### Material shown
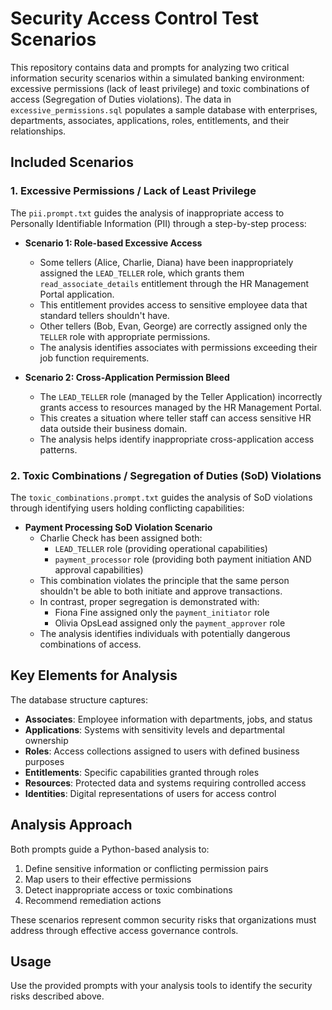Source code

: # Security Access Control Test Scenarios

This repository contains data and prompts for analyzing two critical information security scenarios within a simulated banking environment: excessive permissions (lack of least privilege) and toxic combinations of access (Segregation of Duties violations). The data in `excessive_permissions.sql` populates a sample database with enterprises, departments, associates, applications, roles, entitlements, and their relationships.

## Included Scenarios

### 1. Excessive Permissions / Lack of Least Privilege

The `pii.prompt.txt` guides the analysis of inappropriate access to Personally Identifiable Information (PII) through a step-by-step process:

* **Scenario 1: Role-based Excessive Access**
  * Some tellers (Alice, Charlie, Diana) have been inappropriately assigned the `LEAD_TELLER` role, which grants them `read_associate_details` entitlement through the HR Management Portal application.
  * This entitlement provides access to sensitive employee data that standard tellers shouldn't have.
  * Other tellers (Bob, Evan, George) are correctly assigned only the `TELLER` role with appropriate permissions.
  * The analysis identifies associates with permissions exceeding their job function requirements.

* **Scenario 2: Cross-Application Permission Bleed**
  * The `LEAD_TELLER` role (managed by the Teller Application) incorrectly grants access to resources managed by the HR Management Portal.
  * This creates a situation where teller staff can access sensitive HR data outside their business domain.
  * The analysis helps identify inappropriate cross-application access patterns.

### 2. Toxic Combinations / Segregation of Duties (SoD) Violations

The `toxic_combinations.prompt.txt` guides the analysis of SoD violations through identifying users holding conflicting capabilities:

* **Payment Processing SoD Violation Scenario**
  * Charlie Check has been assigned both:
    * `LEAD_TELLER` role (providing operational capabilities)
    * `payment_processor` role (providing both payment initiation AND approval capabilities)
  * This combination violates the principle that the same person shouldn't be able to both initiate and approve transactions.
  * In contrast, proper segregation is demonstrated with:
    * Fiona Fine assigned only the `payment_initiator` role
    * Olivia OpsLead assigned only the `payment_approver` role
  * The analysis identifies individuals with potentially dangerous combinations of access.

## Key Elements for Analysis

The database structure captures:

* **Associates**: Employee information with departments, jobs, and status
* **Applications**: Systems with sensitivity levels and departmental ownership
* **Roles**: Access collections assigned to users with defined business purposes
* **Entitlements**: Specific capabilities granted through roles
* **Resources**: Protected data and systems requiring controlled access
* **Identities**: Digital representations of users for access control

## Analysis Approach

Both prompts guide a Python-based analysis to:
1. Define sensitive information or conflicting permission pairs
2. Map users to their effective permissions
3. Detect inappropriate access or toxic combinations
4. Recommend remediation actions

These scenarios represent common security risks that organizations must address through effective access governance controls.

## Usage

Use the provided prompts with your analysis tools to identify the security risks described above.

### Work to be completed
Copy the data above line for line, skipping every picture.

### Solution to this exercise
Source code

: # Security Access Control Test Scenarios

This repository contains data and prompts for analyzing two critical information security scenarios within a simulated banking environment: excessive permissions (lack of least privilege) and toxic combinations of access (Segregation of Duties violations). The data in `excessive_permissions.sql` populates a sample database with enterprises, departments, associates, applications, roles, entitlements, and their relationships.

## Included Scenarios

### 1. Excessive Permissions / Lack of Least Privilege

The `pii.prompt.txt` guides the analysis of inappropriate access to Personally Identifiable Information (PII) through a step-by-step process:

* **Scenario 1: Role-based Excessive Access**
  * Some tellers (Alice, Charlie, Diana) have been inappropriately assigned the `LEAD_TELLER` role, which grants them `read_associate_details` entitlement through the HR Management Portal application.
  * This entitlement provides access to sensitive employee data that standard tellers shouldn't have.
  * Other tellers (Bob, Evan, George) are correctly assigned only the `TELLER` role with appropriate permissions.
  * The analysis identifies associates with permissions exceeding their job function requirements.

* **Scenario 2: Cross-Application Permission Bleed**
  * The `LEAD_TELLER` role (managed by the Teller Application) incorrectly grants access to resources managed by the HR Management Portal.
  * This creates a situation where teller staff can access sensitive HR data outside their business domain.
  * The analysis helps identify inappropriate cross-application access patterns.

### 2. Toxic Combinations / Segregation of Duties (SoD) Violations

The `toxic_combinations.prompt.txt` guides the analysis of SoD violations through identifying users holding conflicting capabilities:

* **Payment Processing SoD Violation Scenario**
  * Charlie Check has been assigned both:
    * `LEAD_TELLER` role (providing operational capabilities)
    * `payment_processor` role (providing both payment initiation AND approval capabilities)
  * This combination violates the principle that the same person shouldn't be able to both initiate and approve transactions.
  * In contrast, proper segregation is demonstrated with:
    * Fiona Fine assigned only the `payment_initiator` role
    * Olivia OpsLead assigned only the `payment_approver` role
  * The analysis identifies individuals with potentially dangerous combinations of access.

## Key Elements for Analysis

The database structure captures:

* **Associates**: Employee information with departments, jobs, and status
* **Applications**: Systems with sensitivity levels and departmental ownership
* **Roles**: Access collections assigned to users with defined business purposes
* **Entitlements**: Specific capabilities granted through roles
* **Resources**: Protected data and systems requiring controlled access
* **Identities**: Digital representations of users for access control

## Analysis Approach

Both prompts guide a Python-based analysis to:
1. Define sensitive information or conflicting permission pairs
2. Map users to their effective permissions
3. Detect inappropriate access or toxic combinations
4. Recommend remediation actions

These scenarios represent common security risks that organizations must address through effective access governance controls.

## Usage

Use the provided prompts with your analysis tools to identify the security risks described above.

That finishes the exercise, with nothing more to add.